▶ WHAT IS REQUIRED: From the entries that follow, reproduce exactly and only the lines from the line with "INTRODUCTION ______ ⭐" to the line with "- The best way", endpoints included.
BEGIN SOURCE INFORMATION
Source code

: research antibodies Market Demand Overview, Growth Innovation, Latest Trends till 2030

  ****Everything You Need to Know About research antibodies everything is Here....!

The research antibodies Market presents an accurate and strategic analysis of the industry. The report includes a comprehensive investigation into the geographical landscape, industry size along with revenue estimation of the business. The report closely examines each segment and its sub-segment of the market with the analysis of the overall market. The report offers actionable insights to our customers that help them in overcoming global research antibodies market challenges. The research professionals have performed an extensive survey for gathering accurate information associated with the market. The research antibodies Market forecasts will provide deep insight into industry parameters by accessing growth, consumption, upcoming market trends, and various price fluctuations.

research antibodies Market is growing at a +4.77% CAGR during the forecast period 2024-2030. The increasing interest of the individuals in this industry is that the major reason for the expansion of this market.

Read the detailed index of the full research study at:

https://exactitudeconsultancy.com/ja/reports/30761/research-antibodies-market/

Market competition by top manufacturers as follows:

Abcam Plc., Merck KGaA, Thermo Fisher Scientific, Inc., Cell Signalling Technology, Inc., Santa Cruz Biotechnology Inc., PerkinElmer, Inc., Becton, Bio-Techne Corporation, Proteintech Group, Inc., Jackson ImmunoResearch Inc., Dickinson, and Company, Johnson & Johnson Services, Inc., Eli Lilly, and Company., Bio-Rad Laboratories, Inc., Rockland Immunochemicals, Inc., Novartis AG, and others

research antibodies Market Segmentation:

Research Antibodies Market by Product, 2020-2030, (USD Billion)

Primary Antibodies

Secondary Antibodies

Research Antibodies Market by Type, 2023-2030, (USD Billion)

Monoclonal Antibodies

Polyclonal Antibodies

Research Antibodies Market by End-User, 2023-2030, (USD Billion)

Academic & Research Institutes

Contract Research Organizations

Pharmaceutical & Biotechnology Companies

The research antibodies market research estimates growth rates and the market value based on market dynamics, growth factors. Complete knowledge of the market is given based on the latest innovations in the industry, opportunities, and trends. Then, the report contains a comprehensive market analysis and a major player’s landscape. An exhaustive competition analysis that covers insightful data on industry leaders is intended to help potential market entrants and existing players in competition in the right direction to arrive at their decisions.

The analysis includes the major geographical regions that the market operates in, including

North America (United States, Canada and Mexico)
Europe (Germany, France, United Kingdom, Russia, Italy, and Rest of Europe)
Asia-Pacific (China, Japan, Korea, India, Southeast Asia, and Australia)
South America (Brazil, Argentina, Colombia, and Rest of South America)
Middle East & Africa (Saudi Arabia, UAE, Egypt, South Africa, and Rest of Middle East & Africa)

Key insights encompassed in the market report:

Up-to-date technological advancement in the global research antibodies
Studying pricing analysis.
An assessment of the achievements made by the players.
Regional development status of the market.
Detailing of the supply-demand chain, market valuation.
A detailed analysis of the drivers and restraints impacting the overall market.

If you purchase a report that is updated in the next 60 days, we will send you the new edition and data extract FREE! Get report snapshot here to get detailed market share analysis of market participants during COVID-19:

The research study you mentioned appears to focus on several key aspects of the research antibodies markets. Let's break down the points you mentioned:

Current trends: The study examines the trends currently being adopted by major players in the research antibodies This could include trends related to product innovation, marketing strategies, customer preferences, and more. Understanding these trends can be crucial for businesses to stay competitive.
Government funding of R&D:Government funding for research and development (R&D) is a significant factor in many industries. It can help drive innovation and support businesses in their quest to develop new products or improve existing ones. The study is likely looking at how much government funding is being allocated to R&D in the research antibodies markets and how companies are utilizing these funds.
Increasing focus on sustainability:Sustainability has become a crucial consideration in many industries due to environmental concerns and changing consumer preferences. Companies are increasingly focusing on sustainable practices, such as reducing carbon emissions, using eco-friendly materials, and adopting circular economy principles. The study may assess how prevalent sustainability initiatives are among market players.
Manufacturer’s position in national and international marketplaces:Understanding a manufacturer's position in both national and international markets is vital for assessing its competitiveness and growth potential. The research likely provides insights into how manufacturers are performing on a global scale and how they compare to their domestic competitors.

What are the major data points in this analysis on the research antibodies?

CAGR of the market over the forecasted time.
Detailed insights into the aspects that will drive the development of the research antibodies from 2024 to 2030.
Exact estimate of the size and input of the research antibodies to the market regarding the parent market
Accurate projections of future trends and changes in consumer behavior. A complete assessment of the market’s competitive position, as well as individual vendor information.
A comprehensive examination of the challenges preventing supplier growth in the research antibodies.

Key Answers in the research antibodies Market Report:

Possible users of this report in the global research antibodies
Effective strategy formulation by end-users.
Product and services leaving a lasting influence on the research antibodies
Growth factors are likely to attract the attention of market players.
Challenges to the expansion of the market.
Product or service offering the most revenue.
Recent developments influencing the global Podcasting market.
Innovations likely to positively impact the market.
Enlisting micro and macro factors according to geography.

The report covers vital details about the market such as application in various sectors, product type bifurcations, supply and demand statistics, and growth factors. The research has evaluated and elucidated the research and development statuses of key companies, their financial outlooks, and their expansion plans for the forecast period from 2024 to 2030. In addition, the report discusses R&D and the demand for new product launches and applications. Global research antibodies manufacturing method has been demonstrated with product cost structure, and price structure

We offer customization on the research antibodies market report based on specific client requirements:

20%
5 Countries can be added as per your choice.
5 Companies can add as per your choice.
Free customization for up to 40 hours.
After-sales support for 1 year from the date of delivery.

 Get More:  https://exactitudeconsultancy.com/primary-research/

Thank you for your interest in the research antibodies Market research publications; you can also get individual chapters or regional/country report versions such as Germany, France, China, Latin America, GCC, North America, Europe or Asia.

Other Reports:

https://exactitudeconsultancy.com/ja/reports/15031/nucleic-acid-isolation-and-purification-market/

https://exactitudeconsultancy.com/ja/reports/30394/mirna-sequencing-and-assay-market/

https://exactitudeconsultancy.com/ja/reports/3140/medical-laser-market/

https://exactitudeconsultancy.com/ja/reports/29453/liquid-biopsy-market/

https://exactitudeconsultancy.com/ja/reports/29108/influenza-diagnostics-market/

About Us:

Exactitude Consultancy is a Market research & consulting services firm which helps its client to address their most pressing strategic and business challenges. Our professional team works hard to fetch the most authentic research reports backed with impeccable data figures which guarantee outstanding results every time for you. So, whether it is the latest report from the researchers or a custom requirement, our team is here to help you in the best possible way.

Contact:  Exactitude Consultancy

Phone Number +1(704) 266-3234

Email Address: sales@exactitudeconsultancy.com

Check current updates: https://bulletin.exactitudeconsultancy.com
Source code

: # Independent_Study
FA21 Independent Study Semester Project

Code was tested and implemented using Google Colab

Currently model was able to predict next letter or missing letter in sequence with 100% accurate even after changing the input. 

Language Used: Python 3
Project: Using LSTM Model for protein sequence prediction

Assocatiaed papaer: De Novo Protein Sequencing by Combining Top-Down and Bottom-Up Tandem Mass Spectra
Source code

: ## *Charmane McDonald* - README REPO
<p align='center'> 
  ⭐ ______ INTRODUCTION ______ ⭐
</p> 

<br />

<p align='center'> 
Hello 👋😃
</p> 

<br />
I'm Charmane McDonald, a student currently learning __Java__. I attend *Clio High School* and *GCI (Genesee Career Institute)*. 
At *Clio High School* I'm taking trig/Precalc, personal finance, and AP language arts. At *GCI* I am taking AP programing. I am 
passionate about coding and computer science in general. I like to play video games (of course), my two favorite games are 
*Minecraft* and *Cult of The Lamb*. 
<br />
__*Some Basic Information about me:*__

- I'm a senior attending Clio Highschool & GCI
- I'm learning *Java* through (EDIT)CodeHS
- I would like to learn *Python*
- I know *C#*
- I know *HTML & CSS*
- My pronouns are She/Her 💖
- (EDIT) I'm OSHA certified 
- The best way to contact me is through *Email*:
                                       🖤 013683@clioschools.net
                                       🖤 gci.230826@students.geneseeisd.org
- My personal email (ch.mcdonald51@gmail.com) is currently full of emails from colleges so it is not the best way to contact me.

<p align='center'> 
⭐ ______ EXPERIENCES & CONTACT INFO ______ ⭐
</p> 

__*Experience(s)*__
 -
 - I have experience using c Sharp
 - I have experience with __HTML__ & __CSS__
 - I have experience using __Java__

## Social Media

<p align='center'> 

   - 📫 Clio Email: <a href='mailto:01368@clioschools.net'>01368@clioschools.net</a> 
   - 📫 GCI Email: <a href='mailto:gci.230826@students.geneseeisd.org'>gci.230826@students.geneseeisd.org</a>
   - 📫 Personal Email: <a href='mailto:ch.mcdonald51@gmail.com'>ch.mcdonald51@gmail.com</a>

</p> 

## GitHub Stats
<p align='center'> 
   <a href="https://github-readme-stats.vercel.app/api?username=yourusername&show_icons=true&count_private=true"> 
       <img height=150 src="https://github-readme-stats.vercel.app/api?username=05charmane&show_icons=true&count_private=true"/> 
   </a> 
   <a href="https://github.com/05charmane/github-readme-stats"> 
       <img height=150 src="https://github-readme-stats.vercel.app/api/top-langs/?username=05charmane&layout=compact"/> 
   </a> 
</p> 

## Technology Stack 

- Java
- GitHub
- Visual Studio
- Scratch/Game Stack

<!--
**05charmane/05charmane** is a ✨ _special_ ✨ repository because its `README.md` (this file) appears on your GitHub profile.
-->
END SOURCE INFORMATION
BEGIN SOURCE INFORMATION
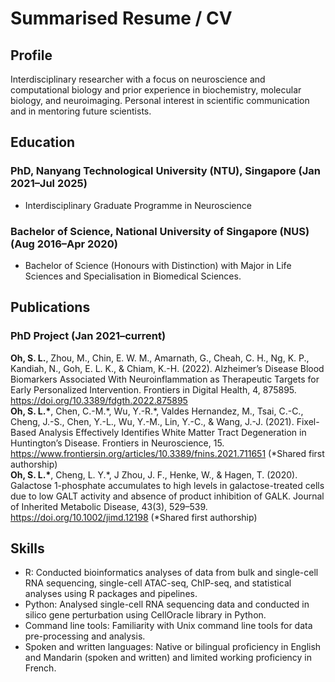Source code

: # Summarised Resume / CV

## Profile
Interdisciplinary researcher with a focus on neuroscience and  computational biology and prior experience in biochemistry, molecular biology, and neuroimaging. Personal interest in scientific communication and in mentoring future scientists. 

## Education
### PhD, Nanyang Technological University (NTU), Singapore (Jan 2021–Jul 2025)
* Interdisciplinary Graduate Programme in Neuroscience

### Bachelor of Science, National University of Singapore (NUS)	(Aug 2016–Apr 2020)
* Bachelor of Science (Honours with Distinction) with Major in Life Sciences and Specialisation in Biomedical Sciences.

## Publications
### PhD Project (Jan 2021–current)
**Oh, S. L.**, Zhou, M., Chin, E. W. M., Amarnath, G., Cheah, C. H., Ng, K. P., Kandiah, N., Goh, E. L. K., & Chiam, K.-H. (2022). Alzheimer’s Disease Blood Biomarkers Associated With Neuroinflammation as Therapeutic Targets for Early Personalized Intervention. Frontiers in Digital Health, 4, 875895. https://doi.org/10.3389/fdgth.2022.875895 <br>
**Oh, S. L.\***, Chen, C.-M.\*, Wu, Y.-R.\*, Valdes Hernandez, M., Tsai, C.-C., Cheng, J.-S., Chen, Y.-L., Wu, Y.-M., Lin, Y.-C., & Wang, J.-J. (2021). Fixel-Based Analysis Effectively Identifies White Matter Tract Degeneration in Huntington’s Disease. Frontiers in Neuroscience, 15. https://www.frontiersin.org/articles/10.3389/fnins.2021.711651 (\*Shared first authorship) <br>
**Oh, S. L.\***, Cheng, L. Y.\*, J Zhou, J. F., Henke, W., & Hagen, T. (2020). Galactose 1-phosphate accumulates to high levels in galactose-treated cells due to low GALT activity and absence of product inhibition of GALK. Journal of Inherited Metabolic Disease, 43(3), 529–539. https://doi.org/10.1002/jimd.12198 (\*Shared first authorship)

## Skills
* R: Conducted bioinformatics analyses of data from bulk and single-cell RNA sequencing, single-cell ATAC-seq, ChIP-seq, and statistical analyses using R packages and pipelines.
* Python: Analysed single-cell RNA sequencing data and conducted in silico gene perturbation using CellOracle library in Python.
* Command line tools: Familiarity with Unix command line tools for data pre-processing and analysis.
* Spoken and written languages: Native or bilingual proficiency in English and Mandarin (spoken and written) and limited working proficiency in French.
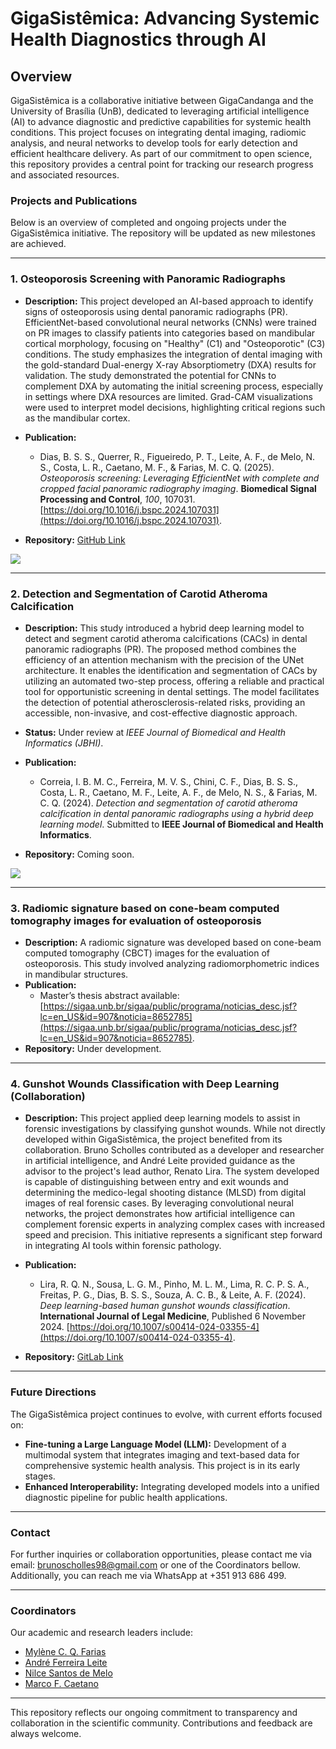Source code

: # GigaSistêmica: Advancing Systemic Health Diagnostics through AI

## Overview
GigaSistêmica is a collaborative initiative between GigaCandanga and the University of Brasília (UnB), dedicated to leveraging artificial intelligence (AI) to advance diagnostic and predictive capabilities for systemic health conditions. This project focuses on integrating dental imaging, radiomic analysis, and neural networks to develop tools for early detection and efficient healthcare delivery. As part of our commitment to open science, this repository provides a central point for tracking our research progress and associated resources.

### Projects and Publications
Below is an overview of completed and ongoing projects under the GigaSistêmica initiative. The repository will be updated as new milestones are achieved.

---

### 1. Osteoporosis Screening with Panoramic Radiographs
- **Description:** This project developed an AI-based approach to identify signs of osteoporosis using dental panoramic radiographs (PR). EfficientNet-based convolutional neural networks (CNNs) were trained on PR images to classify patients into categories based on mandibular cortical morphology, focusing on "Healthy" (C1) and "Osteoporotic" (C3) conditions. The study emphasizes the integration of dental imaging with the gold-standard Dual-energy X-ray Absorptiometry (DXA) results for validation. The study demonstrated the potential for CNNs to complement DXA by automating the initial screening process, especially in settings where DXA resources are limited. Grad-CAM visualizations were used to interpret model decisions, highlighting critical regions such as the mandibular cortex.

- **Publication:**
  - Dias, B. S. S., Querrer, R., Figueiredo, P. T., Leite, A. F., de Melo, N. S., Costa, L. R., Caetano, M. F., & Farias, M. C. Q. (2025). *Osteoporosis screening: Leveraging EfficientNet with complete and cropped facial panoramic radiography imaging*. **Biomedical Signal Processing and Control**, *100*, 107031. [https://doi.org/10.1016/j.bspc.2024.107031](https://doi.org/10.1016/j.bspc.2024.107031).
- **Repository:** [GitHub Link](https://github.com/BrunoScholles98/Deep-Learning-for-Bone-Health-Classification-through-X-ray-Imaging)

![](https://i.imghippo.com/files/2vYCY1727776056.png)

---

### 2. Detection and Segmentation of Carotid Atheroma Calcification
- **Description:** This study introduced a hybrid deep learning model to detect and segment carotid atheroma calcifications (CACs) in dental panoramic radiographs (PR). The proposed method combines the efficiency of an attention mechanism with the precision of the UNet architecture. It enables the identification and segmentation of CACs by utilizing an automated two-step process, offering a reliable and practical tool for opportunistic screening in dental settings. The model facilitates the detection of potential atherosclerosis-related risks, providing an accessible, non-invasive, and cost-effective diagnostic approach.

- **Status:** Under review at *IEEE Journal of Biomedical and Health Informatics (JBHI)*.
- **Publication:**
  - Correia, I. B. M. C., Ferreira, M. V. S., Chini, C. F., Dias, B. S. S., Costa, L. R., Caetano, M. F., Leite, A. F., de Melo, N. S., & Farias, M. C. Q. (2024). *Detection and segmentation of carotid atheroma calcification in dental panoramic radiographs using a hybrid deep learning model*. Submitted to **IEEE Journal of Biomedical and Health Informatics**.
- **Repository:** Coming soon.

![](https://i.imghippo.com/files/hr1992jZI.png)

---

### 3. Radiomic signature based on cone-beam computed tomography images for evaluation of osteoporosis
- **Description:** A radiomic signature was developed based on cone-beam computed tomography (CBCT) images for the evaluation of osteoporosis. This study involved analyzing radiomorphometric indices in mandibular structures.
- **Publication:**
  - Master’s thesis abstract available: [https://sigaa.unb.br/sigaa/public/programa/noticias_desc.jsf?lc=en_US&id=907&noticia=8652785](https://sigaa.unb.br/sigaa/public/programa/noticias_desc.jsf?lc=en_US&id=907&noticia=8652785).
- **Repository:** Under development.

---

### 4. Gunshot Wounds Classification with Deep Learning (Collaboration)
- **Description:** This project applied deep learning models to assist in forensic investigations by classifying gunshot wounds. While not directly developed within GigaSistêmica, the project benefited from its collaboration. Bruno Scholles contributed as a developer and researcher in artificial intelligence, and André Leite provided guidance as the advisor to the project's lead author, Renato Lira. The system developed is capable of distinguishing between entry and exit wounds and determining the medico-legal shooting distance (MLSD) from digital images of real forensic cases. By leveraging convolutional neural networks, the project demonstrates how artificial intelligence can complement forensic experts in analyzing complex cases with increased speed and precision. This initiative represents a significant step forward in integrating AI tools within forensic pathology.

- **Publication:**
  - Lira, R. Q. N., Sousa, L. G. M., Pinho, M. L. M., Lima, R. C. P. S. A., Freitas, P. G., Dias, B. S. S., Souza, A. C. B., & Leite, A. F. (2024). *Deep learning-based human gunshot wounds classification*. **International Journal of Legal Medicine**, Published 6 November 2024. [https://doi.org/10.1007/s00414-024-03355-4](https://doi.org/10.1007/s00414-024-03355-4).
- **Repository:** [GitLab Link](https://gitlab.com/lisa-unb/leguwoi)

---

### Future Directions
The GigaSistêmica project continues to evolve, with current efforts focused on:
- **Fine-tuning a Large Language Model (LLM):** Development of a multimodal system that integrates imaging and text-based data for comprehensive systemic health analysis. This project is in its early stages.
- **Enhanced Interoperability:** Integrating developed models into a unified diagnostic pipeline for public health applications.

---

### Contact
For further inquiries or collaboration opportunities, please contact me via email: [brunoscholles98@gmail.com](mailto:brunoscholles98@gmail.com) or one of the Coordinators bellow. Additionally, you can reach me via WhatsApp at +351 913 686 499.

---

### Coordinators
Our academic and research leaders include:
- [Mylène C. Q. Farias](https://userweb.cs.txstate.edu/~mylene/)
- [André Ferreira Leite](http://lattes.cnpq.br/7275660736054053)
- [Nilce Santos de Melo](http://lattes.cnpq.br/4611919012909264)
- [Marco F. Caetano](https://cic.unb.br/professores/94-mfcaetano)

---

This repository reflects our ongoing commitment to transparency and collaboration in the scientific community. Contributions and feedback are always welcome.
END SOURCE INFORMATION
▶ RESULT OF THIS EXERCISE:
  ⭐ ______ INTRODUCTION ______ ⭐
</p> 

<br />

<p align='center'> 
Hello 👋😃
</p> 

<br />
I'm Charmane McDonald, a student currently learning __Java__. I attend *Clio High School* and *GCI (Genesee Career Institute)*. 
At *Clio High School* I'm taking trig/Precalc, personal finance, and AP language arts. At *GCI* I am taking AP programing. I am 
passionate about coding and computer science in general. I like to play video games (of course), my two favorite games are 
*Minecraft* and *Cult of The Lamb*. 
<br />
__*Some Basic Information about me:*__

- I'm a senior attending Clio Highschool & GCI
- I'm learning *Java* through (EDIT)CodeHS
- I would like to learn *Python*
- I know *C#*
- I know *HTML & CSS*
- My pronouns are She/Her 💖
- (EDIT) I'm OSHA certified 
- The best way to contact me is through *Email*:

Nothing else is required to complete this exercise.